*Exercise prompt*
I'd like the line containing "# Sino nga ba siya" and every line below it, to the end of the material, repeated exactly and with nothing else.

*Information provided*
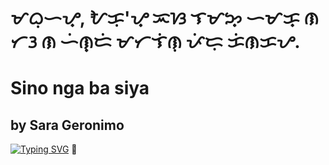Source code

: # ᜋᜊᜓᜑᜌ᜔, ᜀᜃᜓ'ᜌ᜔ ᜁᜐ ᜎᜋᜅ᜔ ᜑᜋᜃ᜔ ᜈ ᜆᜂ ᜈ ᜑᜒᜈ᜔ᜇᜒ ᜋᜆᜎᜒᜈᜓ ᜉᜒᜇᜓ ᜃᜒᜈᜃᜌ.


# Sino nga ba siya 
## by Sara Geronimo
[![Typing SVG](https://readme-typing-svg.demolab.com?font=Fira+Code&duration=3000&pause=250&width=435&lines='Di+ko+inisip+na;mawawala+ka+pa;Akala+ko'y+pang-habang;buhay+na+kapiling+ka;Lahat+na+yata+binigay;para+sa+'yo;Ngunit+parang+may;pagkukulang+pa+ako;Sino+nga+ba+siya+sa+puso+mo;At+kaya+mong+saktan+ang+tulad+ko%3F;Gayong+lahat-lahat+ng+akin;At+pag-ibig+ay+binigay+sa'yo;Sino+nga+ba+siya't+iniwan+mo%3F;Iniwan+mong+bigo+ang+tulad+ko;May+pagkukulang+ba+ako't;Nagagawang+saktan+ang+puso+ko%3F;Kahit+dayain+ang+puso+at+isipan+ko;Damdamin+ko'y+hindi+pa+rin+nagbabago;At+kung+maisip+na+'di+na+siya+ang+'yong+gusto;Magbalik+ka+lang+at+ako'y+naririto;Sino+nga+ba+siya+sa+puso+mo;At+kaya+mong+saktan+ang+tulad+ko%3F;Gayong+lahat-lahat+ng+akin;At+pag-ibig+ay+binigay+sa'yo;Sino+nga+ba+siya't+iniwan+mo%3F;Iniwan+mong+bigo+ang+tulad+ko;May+pagkukulang+ba+ako't;Nagagawang+saktan+ang+puso+ko%3F;Oh%2C+oh-oh;Sino+nga+ba+siya+sa+puso+mo;At+kaya+mong+saktan+ang+tulad+ko%3F;Gayong+lahat-lahat+ng+akin;At+pag-ibig+ay+binigay+sa'yo;Sino+nga+ba+siya't+iniwan+mo%3F;Iniwan+mong+bigo+ang+tulad+ko;May+pagkukulang+ba+ako't;Nagagawang+saktan+ang+puso+ko%3F)](https://git.io/typing-svg) 🎵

*Answer to this task*
# Sino nga ba siya 
## by Sara Geronimo
[![Typing SVG](https://readme-typing-svg.demolab.com?font=Fira+Code&duration=3000&pause=250&width=435&lines='Di+ko+inisip+na;mawawala+ka+pa;Akala+ko'y+pang-habang;buhay+na+kapiling+ka;Lahat+na+yata+binigay;para+sa+'yo;Ngunit+parang+may;pagkukulang+pa+ako;Sino+nga+ba+siya+sa+puso+mo;At+kaya+mong+saktan+ang+tulad+ko%3F;Gayong+lahat-lahat+ng+akin;At+pag-ibig+ay+binigay+sa'yo;Sino+nga+ba+siya't+iniwan+mo%3F;Iniwan+mong+bigo+ang+tulad+ko;May+pagkukulang+ba+ako't;Nagagawang+saktan+ang+puso+ko%3F;Kahit+dayain+ang+puso+at+isipan+ko;Damdamin+ko'y+hindi+pa+rin+nagbabago;At+kung+maisip+na+'di+na+siya+ang+'yong+gusto;Magbalik+ka+lang+at+ako'y+naririto;Sino+nga+ba+siya+sa+puso+mo;At+kaya+mong+saktan+ang+tulad+ko%3F;Gayong+lahat-lahat+ng+akin;At+pag-ibig+ay+binigay+sa'yo;Sino+nga+ba+siya't+iniwan+mo%3F;Iniwan+mong+bigo+ang+tulad+ko;May+pagkukulang+ba+ako't;Nagagawang+saktan+ang+puso+ko%3F;Oh%2C+oh-oh;Sino+nga+ba+siya+sa+puso+mo;At+kaya+mong+saktan+ang+tulad+ko%3F;Gayong+lahat-lahat+ng+akin;At+pag-ibig+ay+binigay+sa'yo;Sino+nga+ba+siya't+iniwan+mo%3F;Iniwan+mong+bigo+ang+tulad+ko;May+pagkukulang+ba+ako't;Nagagawang+saktan+ang+puso+ko%3F)](https://git.io/typing-svg) 🎵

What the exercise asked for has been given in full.